Aytmatov diplomatlık yapıyor. Benelüks ülkelerinde büyükelçi. Önce Bağımsız Devletler Topluluğu, sonra Kırgızistan'ın büyükelçiliğini yapıyor ama o ülkelerin dilini falan öğrenmiyor. İhtiyaç olmamış olabilir, tercümanı falan da vardı muhtemelen. Zaten öğrenseydi, muhtemelen İngilizceden ziyade Almanca öğrenirdi. Çünkü Türkiye ve Kırgızistan'ın ardından en çok okunduğu ülke Almanya'dır. Alman diline çevrilen çok eseri olmuştur.
Aytmatov'un sosyalistliği maslahat icabı mıdır? Bence büyük ölçüde öyledir. Fakat büyük bir açmazın içerisindedir. Çünkü sosyalist bir ülkede olması ve o sosyalist ülkenin kültür politikaları, hâkim olan milletin dilini biliyor olması onu dünyaca ünlü bir yazara çevirmiştir. Yani bu anlamda biraz da sosyalizmin kültür politikaları onu Aytmatov yapmıştır. Ama aynı sosyalizm veya komünizm diyelim, onun hayatını mahvetmiştir. Önce babasını elinden almıştır, sonra da ona bütün kapıları kapatmıştır.
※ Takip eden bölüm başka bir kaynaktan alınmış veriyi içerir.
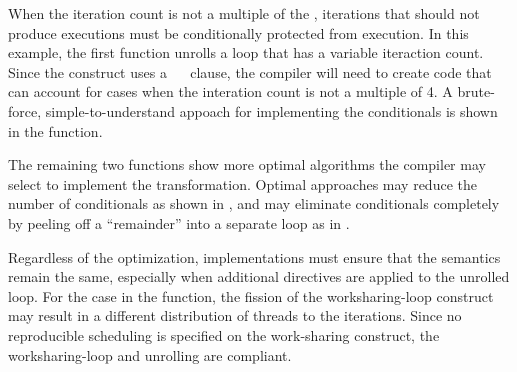
When the iteration count is not a multiple of the ,
iterations that should not produce executions must be conditionally
protected from execution. In this example, the first function
unrolls a loop that has a variable iteraction count. Since the 
construct uses a ~~\code{)} clause, the compiler will need to
create code that can account for cases when the interation count is not a
multiple of 4. A brute-force, simple-to-understand appoach for implementing 
the conditionals is shown in the  function.

The remaining two functions show more optimal algorithms the compiler 
may select to implement the transformation.
Optimal approaches may reduce the number of conditionals as shown in 
, and 
may eliminate conditionals completely by peeling off a ``remainder'' 
into a separate loop as in . 

Regardless of the optimization, implementations must ensure that the semantics
remain the same, especially when additional directives are applied to
the unrolled loop. For the case in the 
function, the fission of the worksharing-loop construct may result in a different
distribution of threads to the iterations. Since no reproducible scheduling
is specified on the work-sharing construct, the worksharing-loop and unrolling are compliant.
Büyük sıkıntılar yaşatmıştır. Bu nedenle bir çelişki içerisindedir. Aytmatov'un sosyalist olup olmadığını şuradan anlayabiliriz. Sosyalizm yıkıldıktan sonra, yeniden bir sosyalist devlet olalım, Kırgızistan da sosyalist olsun, sosyalizm şöyle iyiydi, böyle iyiydi gibi beyanatı yok. Bilakis özgürlüklerden yana birisi. Dolayısıyla bir parti devletinde zaten doğal olarak parti üyesiydi ve ama sorunuzdaki muradı anladım. Metazori bir üyelikti. Yoksa gönülden, samimi bir komünist olduğunu düşünmüyorum. Eleştirileri de şöyle aslında? Sovyet tarihini iyi bilmek gerekiyor ve dünya tarihinin en önemli, en büyük katillerinden birisi olan Stalin'i de? Katilin ölümünün ardından Sovyetler Birliği'nde "Destalinizasyon" denilen bir dönem başlıyor. Yani Stalin dönemindeki büyük ölçekli insan hakları ihlalleri, ölümler, sürgünler? Özellikle iç siyasette uyguladığı politikalar bir anda terk ediliyor. Buna Destalinizasyon deniliyor. Dolayısıyla edebiyata da bu yansıyor. Yani Stalin dönemi kıyasıya eleştiriliyor. Lenin idealize edilip övülüyorken Stalin eleştiriliyor. Aytmatov'un da Stalin dönemi üzerinden çok ciddi sosyalizm eleştirileri vardır. Ancak bunu yaparken çoğu zaman semboller kullanır. Beyaz Gemi mesela, baştan sona alegori anlatısıdır. Geminin renginden çocuğun adının olmamasına, kötü karakter Orozkul'un soyunun devam etmemesinden dürbüne kadar hepsi semboldür. Keza "mankurt" diye bir efsanevi kavramı kazandırmıştır literatüre? Bunların hepsi aforoz edilmeden yazabilmesinin anahtarları olmuştur.